Я увидела в окне Его, стоящего возле калитки с велосипедом. Он тоже заметил меня и сказал, лукаво прищурившись:
– Сударыня, поедемте к реке».
«Я вышла из дому, повесила на дверь висячий замок и, подойдя к Сереже, обняла Его. Он невольно отпустил велосипед, тот брякнулся на дорогу, и на глазах изумленных соседей мы долго-долго целовались взасос».
«Он посадил меня на раму велосипеда, и мы поехали к Синему Камню. Там мы долго плавали, потом загорали, лежа на песке. Закрыв глаза, я снова почувствовала прикосновение Его нежных губ. Горячая волна страха и счастья затопила меня всю. И это было то, чего я раньше не испытывала…»
«Мы проводили вместе каждый день, и счастье, казалось, будет с нами всегда. Мы любили друг друга. Это была любовь, иначе невозможно объяснить все это. Любовь была видна во всех движениях Его гибкого мускулистого тела, в каждом жесте, взгляде, мановении руки. Я была на седьмом небе. Но мой отпуск закончился, я должна была возвращаться в город; месяц в деревне пролетел незаметно».
«В тот вечер мы простились рано, нужно было собирать вещи. Безумно душная ночь и горечь расставания не давали мне уснуть. Вдруг стук в окно. Он! Я не могла больше сдерживать себя и бросилась навстречу: люблю тебя, я твоя! Он осыпал меня поцелуями, взял за руку и повел к реке. Как во сне, я шла за Ним. В ночной белой рубашке, босая, я шла за Ним, ни о чем не думая, ни о чем не спрашивая. Мы были одни на всем свете. Только я и Он. И еще лодка, усыпанная ромашками. Голова моя закружилась, и я едва не лишилась чувств от Его ласк».
«Он вытащил из лодки крепкую веревку, связал меня, засунул в мой рот кляп. Затем он изнасиловал меня, истыкал ножом все мое тело. Он облил меня бензином, после чего выбрался на берег и бросил в лодку горящую спичку, безмолвно глядя на меня…»
«И теперь я тихо лежу в лодке, обгорелая и неподвижная. Ромашки, ромашки, погребальные цветы…»
Этого не смог переварить даже Гаккель. Но ящик пива, как всегда, был наш.
ГЛАВА 3 Зима
Юра Семен всегда поражал меня своей интуицией. Нашего ленивого ударника Зверева было трудно растолкать – любимым его занятием было только плевать в потолок. Но все же мы назначили репетицию.
В тот день мы с Юрой задумали было нечто существенное (а означало это выпить вина), но я сказал:
– Не могу. Репетиция со Зверевым.
То есть оделся, взял бас и двинулся на выход.

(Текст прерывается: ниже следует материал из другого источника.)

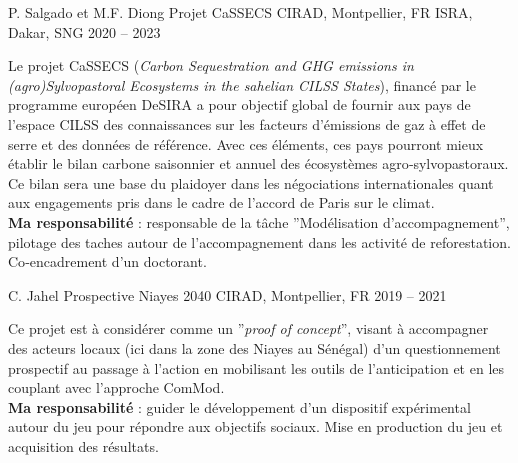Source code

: 

\begin{cventries}

  \cventry
    {P. Salgado et M.F. Diong} %
    {Projet CaSSECS} %
    {CIRAD, Montpellier, FR \hspace{5em} ISRA, Dakar, SNG} %
    {2020 -- 2023} %
    {
      \begin{cvitems} %
        Le projet CaSSECS (\emph{Carbon Sequestration and GHG emissions in (agro)Sylvopastoral Ecosystems in the sahelian CILSS States}), financé par le programme européen DeSIRA a pour objectif global de fournir aux pays de l’espace CILSS des connaissances sur les facteurs d’émissions de gaz à effet de serre et des données de référence. Avec ces éléments, ces pays pourront mieux établir le bilan carbone saisonnier et annuel des écosystèmes agro‑sylvopastoraux. Ce bilan sera une base du plaidoyer dans les négociations internationales quant aux engagements pris dans le cadre de l’accord de Paris sur le climat.\\
        \textbf{Ma responsabilité } : responsable de la tâche ”Modélisation d’accompagnement”, pilotage des taches autour de l'accompagnement dans les activité de reforestation. Co‑encadrement d’un doctorant.
      \end{cvitems}
    }

  \cventry
  {C. Jahel} %
  {Prospective Niayes 2040} %
  {CIRAD, Montpellier, FR} %
  {2019 -- 2021} %
  {
    \begin{cvitems} %
      Ce projet est à considérer comme un ”\textit{proof of concept}”, visant à accompagner des acteurs locaux (ici dans la zone des Niayes au Sénégal) d’un questionnement prospectif au passage à l’action en mobilisant les outils de l’anticipation et en les couplant avec l’approche ComMod.\\
      \textbf{Ma responsabilité} : guider le développement d'un dispositif expérimental autour du jeu pour répondre aux objectifs sociaux. Mise en production du jeu et acquisition des résultats.
    \end{cvitems}
  }


\end{cventries}
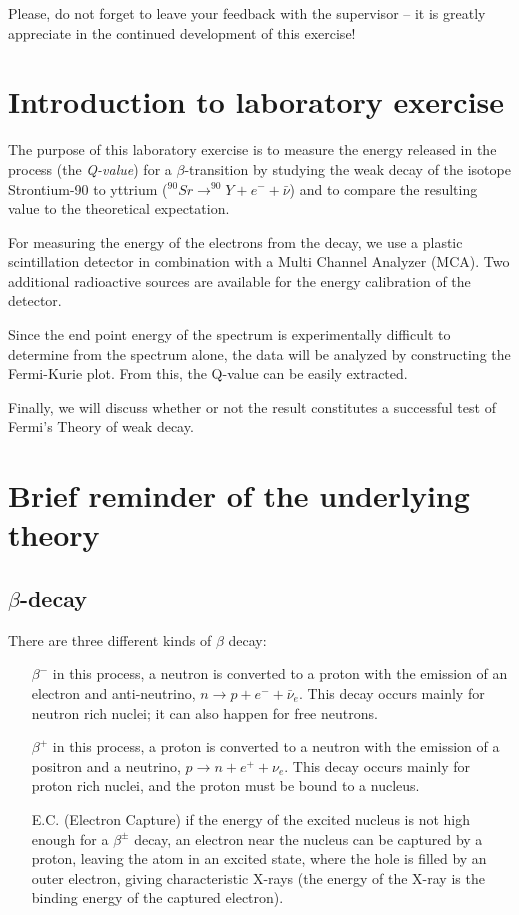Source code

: \documentclass[a4,11pt, notitlepage]{article}
\begin{document}
Please, do not forget to leave your feedback with the supervisor -- it
is greatly appreciate in the continued development of this exercise!

\pagebreak
\section{Introduction to laboratory exercise}

The purpose of this laboratory exercise is to measure the energy
released in the process (the \textit{Q-value}) for a
$\beta$-transition by studying the weak decay of the isotope
Strontium-90 to yttrium ($^{90}Sr\rightarrow ^{90}Y + e^- + \bar{\nu}$) and to compare the
resulting value to the theoretical expectation. 

For measuring the energy of the electrons from the decay, we use a
plastic scintillation detector in combination with a Multi Channel
Analyzer (MCA). Two additional radioactive sources are available for
the energy calibration of the detector.

Since the end point energy of the spectrum is experimentally difficult
to determine from the spectrum alone, the data will be analyzed by
constructing the Fermi-Kurie plot. From this, the Q-value can be
easily extracted.

Finally, we will discuss whether or not the result constitutes a
successful test of Fermi's Theory of weak decay.

\section{Brief reminder of the underlying theory}
\subsection{$\beta$-decay}

There are three different kinds of $\beta$ decay:
\begin{itemize}
\item[$\beta^-$] in this process, a neutron is converted to a proton
  with the emission of an electron and anti-neutrino,
  $n\rightarrow p + e^- + \bar \nu_e$. This decay occurs mainly for
  neutron rich nuclei; it can also happen for free neutrons.
\item[$\beta^+$] in this process, a proton is converted to a neutron
  with the emission of a positron and a neutrino,
  $p\rightarrow n + e^+ + \nu_e$. This decay occurs mainly for
  proton rich nuclei, and the proton must be bound to a nucleus.
\item[E.C.] (Electron Capture) if the energy of the excited nucleus is
  not high enough for a $\beta^{\pm}$ decay, an electron near the
  nucleus can be captured by a proton, leaving the atom in an excited
  state, where the hole is filled by an outer electron, giving
  characteristic X-rays (the energy of the X-ray is the binding energy
  of the captured electron).
\end{itemize}
\end{document}
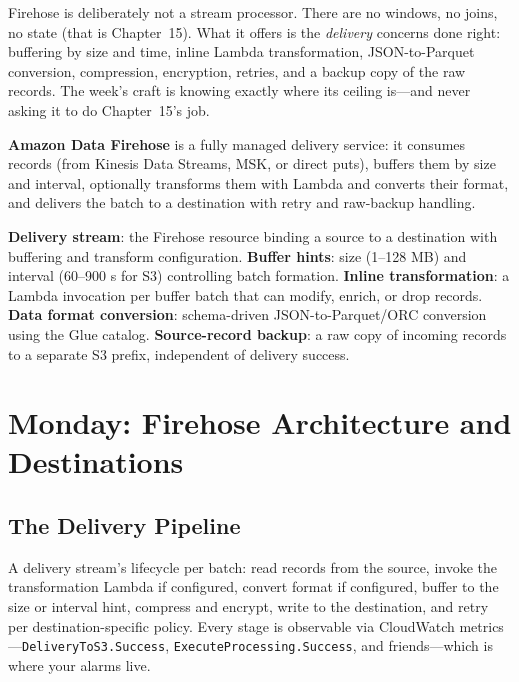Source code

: Firehose is deliberately not a stream processor. There are no windows, no joins, no state (that is Chapter~15). What it offers is the \emph{delivery} concerns done right: buffering by size and time, inline Lambda transformation, JSON-to-Parquet conversion, compression, encryption, retries, and a backup copy of the raw records. The week's craft is knowing exactly where its ceiling is---and never asking it to do Chapter~15's job.

\begin{definitionbox}
\textbf{Amazon Data Firehose} is a fully managed delivery service: it consumes records (from Kinesis Data Streams, MSK, or direct puts), buffers them by size and interval, optionally transforms them with Lambda and converts their format, and delivers the batch to a destination with retry and raw-backup handling.
\end{definitionbox}

\begin{keyterms}
\textbf{Delivery stream}: the Firehose resource binding a source to a destination with buffering and transform configuration. \textbf{Buffer hints}: size (1--128 MB) and interval (60--900 s for S3) controlling batch formation. \textbf{Inline transformation}: a Lambda invocation per buffer batch that can modify, enrich, or drop records. \textbf{Data format conversion}: schema-driven JSON-to-Parquet/ORC conversion using the Glue catalog. \textbf{Source-record backup}: a raw copy of incoming records to a separate S3 prefix, independent of delivery success.
\end{keyterms}

\section{Monday: Firehose Architecture and Destinations}
\subsection{The Delivery Pipeline}
A delivery stream's lifecycle per batch: read records from the source, invoke the transformation Lambda if configured, convert format if configured, buffer to the size or interval hint, compress and encrypt, write to the destination, and retry per destination-specific policy. Every stage is observable via CloudWatch metrics---\texttt{DeliveryToS3.Success}, \texttt{ExecuteProcessing.Success}, and friends---which is where your alarms live.

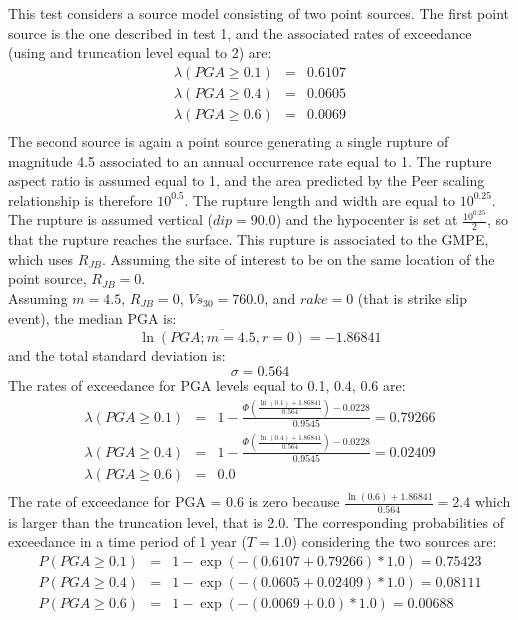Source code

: This test considers a source model consisting of two point sources. The
first point source is the one described in test 1, and the associated rates of
exceedance (using \textcite{sadigh1997} and truncation level equal to 2)
are:
 \begin{eqnarray}
\lambda(PGA \geq 0.1) & = & 0.6107 \nonumber \\
\lambda(PGA \geq 0.4) & = & 0.0605 \nonumber \\
\lambda(PGA \geq 0.6) & = & 0.0069 \nonumber \\
\end{eqnarray}
The second source is again a point source generating a single rupture of
magnitude 4.5 associated to an annual occurrence rate equal to 1. The rupture
aspect ratio is assumed equal to 1, and the area predicted by the Peer scaling
relationship is therefore $10^{0.5}$. The rupture length and width are equal to
$10^{0.25}$. The rupture is assumed vertical ($dip = 90.0$) and the hypocenter
is set at $\frac{10^{0.25}}{2}$, so that the rupture reaches the surface.  This
rupture is associated to the \textcite{boore2008} GMPE, which uses $R_{JB}$.
Assuming the site of interest to be on the same location of the point source,
$R_{JB} = 0$.\\
Assuming $m = 4.5$, $R_{JB} = 0$, $Vs_{30} = 760.0$, and $rake = 0$ (that is strike slip event), the median PGA is:
\begin{equation}
\overline{\ln(PGA;m=4.5,r=0)} = - 1.86841
\end{equation}
and the total standard deviation is:
\begin{equation}
\sigma = 0.564
\end{equation}
The rates of exceedance for PGA levels equal to 0.1, 0.4, 0.6 are:
\begin{eqnarray}
\lambda(PGA \geq 0.1) & = & 1 - \frac{\Phi(\frac{\ln(0.1) + 1.86841} {0.564}) -0.0228}
					{0.9545} = 0.79266 \nonumber \\
\lambda(PGA \geq 0.4) & = & 1 - \frac{\Phi(\frac{\ln(0.4) + 1.86841} {0.564}) -0.0228}
					{0.9545} = 0.02409 \nonumber \\
\lambda(PGA \geq 0.6) & = & 0.0\nonumber \\
\end{eqnarray}
The rate of exceedance for PGA = 0.6 is zero because $\frac{\ln(0.6) + 1.86841} {0.564} = 2.4$ which is larger than the truncation level, that is 2.0. 
The corresponding probabilities of exceedance in a time period of 1 year ($T=1.0$) considering the two sources are:
\begin{eqnarray}
P(PGA \geq 0.1) & = & 1 - \exp(- (0.6107 + 0.79266) * 1.0) =  0.75423\nonumber \\
P(PGA \geq 0.4) & = & 1 - \exp(- (0.0605 + 0.02409) * 1.0) =  0.08111\nonumber \\
P(PGA \geq 0.6) & = & 1 - \exp(- (0.0069 + 0.0) * 1.0) = 0.00688 \nonumber \\
\end{eqnarray}
%
\clearpage
%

– Зря ты, – сказал Семен. – Ничего у вас сегодня не получится.
– Это почему?
– Не получится, и все. Ну вот знаю я. Я пожал плечами и ушел.
Действительно, окна нашей 206-й, где была сцена и ударная установка, оставались темными, несмотря на назначенное время. Только холодно мерцали звезды.
С гитарным футляром в руках, я принялся обходить все комнаты в общагах, где мог быть Зверев. Результат – полный ноль, а света в «Шайбе» так и нет. Я даже вспотел и решительно не понимал, что происходит. Зашел во все кафе, которых в ПУНКе не менее семи. Зверев часто бывал и там, подпитываясь кофе и коврижкой. Но нет, не в этот раз.